I'm stressed out with everything, homework, family, friends, school, jerks, life. I just ugh.
Usually when I feel like this I read tons of yaoi, go to tumblr, and/or read a book.
But when I tried to read yaoi, I just felt worse afterwords...
Tumblr is full of depressing shit today...
and the book I'm reading is getting rather boring...
I feel like going to a corner and staying there forever...
But I don't have a free corner, all of them have been taken.
I've also contracted the depressing sickness called senioritis. so that's not helping out with ANYTHING!

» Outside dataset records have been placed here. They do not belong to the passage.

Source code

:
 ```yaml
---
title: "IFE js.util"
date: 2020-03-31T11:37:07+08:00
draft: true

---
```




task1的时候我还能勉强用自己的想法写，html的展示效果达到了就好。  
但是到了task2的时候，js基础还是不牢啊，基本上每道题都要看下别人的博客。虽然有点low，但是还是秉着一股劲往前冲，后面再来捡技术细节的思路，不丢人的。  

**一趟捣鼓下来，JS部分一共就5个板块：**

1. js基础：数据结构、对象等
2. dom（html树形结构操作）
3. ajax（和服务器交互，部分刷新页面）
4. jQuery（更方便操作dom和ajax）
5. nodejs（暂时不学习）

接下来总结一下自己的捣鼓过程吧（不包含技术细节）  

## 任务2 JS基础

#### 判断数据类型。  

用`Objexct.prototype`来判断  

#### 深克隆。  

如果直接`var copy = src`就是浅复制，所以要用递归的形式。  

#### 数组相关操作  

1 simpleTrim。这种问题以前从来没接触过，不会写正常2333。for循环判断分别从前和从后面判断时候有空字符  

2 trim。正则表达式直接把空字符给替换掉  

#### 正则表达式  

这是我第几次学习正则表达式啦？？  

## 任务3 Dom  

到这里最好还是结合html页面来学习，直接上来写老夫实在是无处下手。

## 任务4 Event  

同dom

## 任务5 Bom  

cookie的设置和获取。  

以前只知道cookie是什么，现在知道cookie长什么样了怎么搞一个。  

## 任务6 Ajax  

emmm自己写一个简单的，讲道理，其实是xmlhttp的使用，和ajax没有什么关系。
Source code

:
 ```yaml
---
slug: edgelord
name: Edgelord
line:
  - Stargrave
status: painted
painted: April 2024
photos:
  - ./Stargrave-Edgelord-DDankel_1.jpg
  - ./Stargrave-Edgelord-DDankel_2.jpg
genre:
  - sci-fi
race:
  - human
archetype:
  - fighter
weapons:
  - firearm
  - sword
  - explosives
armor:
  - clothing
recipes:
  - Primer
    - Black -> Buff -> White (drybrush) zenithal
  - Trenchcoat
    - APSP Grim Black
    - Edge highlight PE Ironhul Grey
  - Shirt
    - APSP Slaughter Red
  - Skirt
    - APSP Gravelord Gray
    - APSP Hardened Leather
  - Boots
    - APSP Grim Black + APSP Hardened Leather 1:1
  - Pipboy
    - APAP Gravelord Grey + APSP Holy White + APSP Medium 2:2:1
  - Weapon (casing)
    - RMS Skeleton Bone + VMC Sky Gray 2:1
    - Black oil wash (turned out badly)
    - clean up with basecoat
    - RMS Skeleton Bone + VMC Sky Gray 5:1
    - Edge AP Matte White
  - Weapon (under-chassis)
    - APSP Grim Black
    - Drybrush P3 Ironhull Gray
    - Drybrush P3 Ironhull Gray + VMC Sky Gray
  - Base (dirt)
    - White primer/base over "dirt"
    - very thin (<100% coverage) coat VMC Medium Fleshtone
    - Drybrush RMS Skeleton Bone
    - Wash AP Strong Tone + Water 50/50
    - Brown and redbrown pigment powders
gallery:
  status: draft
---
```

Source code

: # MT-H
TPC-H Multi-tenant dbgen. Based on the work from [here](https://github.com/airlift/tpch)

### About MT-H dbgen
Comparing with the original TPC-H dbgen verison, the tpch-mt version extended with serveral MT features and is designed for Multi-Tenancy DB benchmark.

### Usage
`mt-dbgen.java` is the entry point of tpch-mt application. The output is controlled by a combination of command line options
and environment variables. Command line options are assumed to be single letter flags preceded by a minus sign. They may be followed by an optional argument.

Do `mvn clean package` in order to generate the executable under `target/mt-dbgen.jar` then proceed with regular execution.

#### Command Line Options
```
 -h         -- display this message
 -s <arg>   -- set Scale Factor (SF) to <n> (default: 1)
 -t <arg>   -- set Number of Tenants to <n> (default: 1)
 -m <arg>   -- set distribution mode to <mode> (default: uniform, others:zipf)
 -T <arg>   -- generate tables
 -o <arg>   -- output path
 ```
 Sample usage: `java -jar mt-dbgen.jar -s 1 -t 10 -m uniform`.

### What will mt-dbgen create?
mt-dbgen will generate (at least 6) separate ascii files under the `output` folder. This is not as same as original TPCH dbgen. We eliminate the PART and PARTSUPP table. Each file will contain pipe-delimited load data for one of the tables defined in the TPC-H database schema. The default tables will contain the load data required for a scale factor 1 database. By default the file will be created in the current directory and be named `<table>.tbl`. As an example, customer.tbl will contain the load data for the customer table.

And then I come home and my parents expect me to get a job! I'M LOOKING FOR ONE! I've put in applications to EVERYWHERE!!!!!!! even places that I know won't hire me! I'm that desperate! And then my mother turns around and is telling me do EVERY SINGLE FUCKING CHORE IN THE HOUSE! Like I have no time for this! At least do some of it! She never did this to my brothers! My only free time is between classes at school! *And office work but even that's being taken up most of the time by homework.*
And then there's the fact that I'm currently struggling to even get a hold of my emotions and sexuality! I thought it had things figured out! I seriously thought I did! But now I'm questioning so many things and I'm starting to be truthful to myself about myself and shit and it's just. I can barely take it! And then the stresses about everything! Don't even get me started!
I'm trying to find so many scholarships and all that junk so I can actually go to college like I planned, but it's not looking too pretty right now. I might have to take out some loans and I don't want to do that because I don't want to go into debt! Which I know will happen when I take out loans, which basically is what a loan is for! Putting someone into debt!
And I'm starting to grow worried about so many things now too. Let me list them:
- My family loosing our house.
- The chances that I just might have to drop out of high school to be able to help pay bills.
- Loosing our affordable EVERYTHING.
- Not being able to go to the doctor because it's too expensive.
- Losing my parents.
- Not being able to get the job I want all those years spent on college wasted.
- Having to move to Arizona so I can be near family or live with family until I can take care of myself.
- Loosing my best friend to so many things. *like I already feel like I'm loosing her.*
- Ending up in the same situation with everything that my family is currently in when I grow up.
- Developing cancer.
Now let me explain. My family is slowly, no, QUICKLY getting to the point where we might have to sell off our property and move somewhere else because we are quickly getting to the point of not being able to pay all our bills. The chances of me becoming a drop out is getting higher and higher ever single day. Due to Obamacare, our healthcare rates will go up, and we might not be able to pay it. The doctors is already pretty expensive and I have to go a lot due to health issues, but that'll soon have to stop if I don't get a job soon. My parents are up in years and very close to retirement age. They're also starting to show signs of typical aging, hearing loss, memory loss,etc. I'm afraid to let them drive by themselves now. I want to be a cryptozoologist, but I'm afraid that because of the job market, I might have to just get a teaching license and work with little brats for the rest of my life. I might have to move in with family because my parents are gone and I won't be able to afford to live on the property anymore. I just don't want to talk about my fear of loosing my best friend, it's too scary. I'm afraid that I'll have to subject my children *more then likely adopted* to what I went through as I grew up when they're growing up. And the whole cancer thing might seem far fetched, but it's not. I'm at risk of developing almost every cancer out there, and my body's already showed signs of the possibility of it happening.
I know this is long but i just can't write it somewhere in a notebook where my parents might find it or someone I don't even know. *like I leave it at school somewhere and someone reads this, ya know?* At least here I can easily ignore harmful comments and such, and still have people I trust read it if they want.
But in summary, I'm scared guys, of everything.